The speed with which multiple US states reacted is disturbing; already, abortion has been outlawed in 10, with 11 more expected to follow shortly. While all women should be entitled to control their own lives and bodies, there are instances when denying this is particularly cruel. Americans who oppose forced pregnancy and birth now face the horror of rape victims being compelled to become mothers. The US is exceptional in its lack of federal maternity provisions; children as well as parents will suffer the consequences of unwanted additions to their families, with poor people the worst affected.
美国多个州的反应速度令人不安;已经有10个州禁止堕胎,预计不久还会有11个州也禁止堕胎。虽然所有女性都应该有权控制自己的生活和身体,但在某些情况下,否认堕胎权尤其残忍。反对强迫怀孕和分娩的美国人现在面临着强奸受害者被迫成为母亲的恐怖。美国是罕见的缺乏联邦生育规定的国家;孩子和父母都将遭受家庭不必要扩大的后果,穷人受到的影响最严重。
Early signs are that the most extreme Republican legislatures could try to block women from travelling out of state for treatment, and impose further restrictions on care delivered remotely including medication sent by mail. Having relied on Roe v Wade to protect access to abortion for half a century, politicians can no longer do so. Abortion is now set to become a key issue in this autumn’s midterms.
早期迹象表明,最极端的共和党立法机构可能会试图阻止女性前往州外接受堕胎手术,并对远程护理实施进一步限制,包括通过邮件邮寄药物。半个世纪以来,政客们一直依靠罗伊诉韦德案来保护堕胎权,但现在他们再也不能这样做了。堕胎将成为今年秋季中期选举的一个关键问题。
How this pans out will depend on public opinion; polling data suggest that 85% of Americans support legal abortion in some circumstances, and Democrats hope that this could work to their advantage. But the anti-abortion right is a formidable force.
结果如何将取决于公众舆论;民调数据显示,85%的美国人在某些情况下支持合法堕胎,民主党人希望这能对他们有利。但反堕胎的右翼势力是一股强大的力量。
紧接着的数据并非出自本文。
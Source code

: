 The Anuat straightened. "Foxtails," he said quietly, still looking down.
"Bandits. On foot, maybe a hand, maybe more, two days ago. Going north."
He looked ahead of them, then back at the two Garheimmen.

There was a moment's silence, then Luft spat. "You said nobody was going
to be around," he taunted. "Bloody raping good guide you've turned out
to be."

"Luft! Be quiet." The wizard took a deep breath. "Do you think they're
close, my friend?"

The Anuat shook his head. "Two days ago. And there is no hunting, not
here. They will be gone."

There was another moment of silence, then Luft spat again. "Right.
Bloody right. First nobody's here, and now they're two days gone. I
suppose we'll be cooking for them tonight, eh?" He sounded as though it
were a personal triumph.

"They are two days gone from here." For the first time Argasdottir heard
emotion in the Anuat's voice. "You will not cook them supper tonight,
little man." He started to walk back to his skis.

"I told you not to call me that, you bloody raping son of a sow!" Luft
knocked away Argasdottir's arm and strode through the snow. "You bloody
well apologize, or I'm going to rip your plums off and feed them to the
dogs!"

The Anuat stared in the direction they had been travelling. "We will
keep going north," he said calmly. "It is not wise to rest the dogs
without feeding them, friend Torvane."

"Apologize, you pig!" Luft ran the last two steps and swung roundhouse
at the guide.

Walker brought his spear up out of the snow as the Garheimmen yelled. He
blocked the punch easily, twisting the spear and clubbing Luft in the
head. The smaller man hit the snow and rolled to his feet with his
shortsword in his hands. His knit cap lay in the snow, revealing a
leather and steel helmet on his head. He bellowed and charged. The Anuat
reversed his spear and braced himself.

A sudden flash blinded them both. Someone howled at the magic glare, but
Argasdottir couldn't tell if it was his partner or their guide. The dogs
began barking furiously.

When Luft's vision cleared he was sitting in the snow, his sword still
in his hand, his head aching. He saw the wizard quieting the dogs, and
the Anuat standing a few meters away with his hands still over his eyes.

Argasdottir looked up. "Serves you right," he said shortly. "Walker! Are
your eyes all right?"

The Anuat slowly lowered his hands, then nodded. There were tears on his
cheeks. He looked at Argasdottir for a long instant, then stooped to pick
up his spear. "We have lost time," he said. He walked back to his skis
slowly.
The three liberal justices who dissented said they did so with sorrow for “many millions of American women” and also for the court itself. With this decision, it has chosen to reopen deep wounds. By dismissing Roe v Wade in the way that they did, the court’s hard-right wing has seized control.
三位持不同意见的自由派大法官表示,他们持异议是为“数百万美国女性”感到悲伤,也为最高法院本身感到悲伤。通过这一决定,最高法院选择了重新打开深深的伤口。通过推翻罗伊诉韦德案,最高法院强硬的右翼已经掌握了控制权。
Unprecedented division, and greatly increased hardship and risk for those denied safe healthcare, will be the outcome. While there is reassurance in noting moves elsewhere towards liberalisation, US anti-abortionists are far from unique, as tightened restrictions in Poland and the situation in Northern Ireland show. It is too soon to say whether Trump’s justices and their backers have overreached from an electoral perspective. If there is an early lesson to be drawn, it is that once gained, women’s rights must be constantly defended.
其结果将是前所未有的分裂,以及那些无法获得安全医疗的人面临的困难和风险大幅增加。尽管注意到其他地方的自由化举措让人感到安心,但美国的反堕胎主义者远不是唯一的,波兰和北爱尔兰收紧的限制表明了这一点。从选举的角度来看,特朗普提名的大法官及其支持者是否做得过头了,现在下结论还为时过早。如果有什么早期经验可以借鉴的话,那就是妇女权利一旦获得,就必须不断地得到捍卫。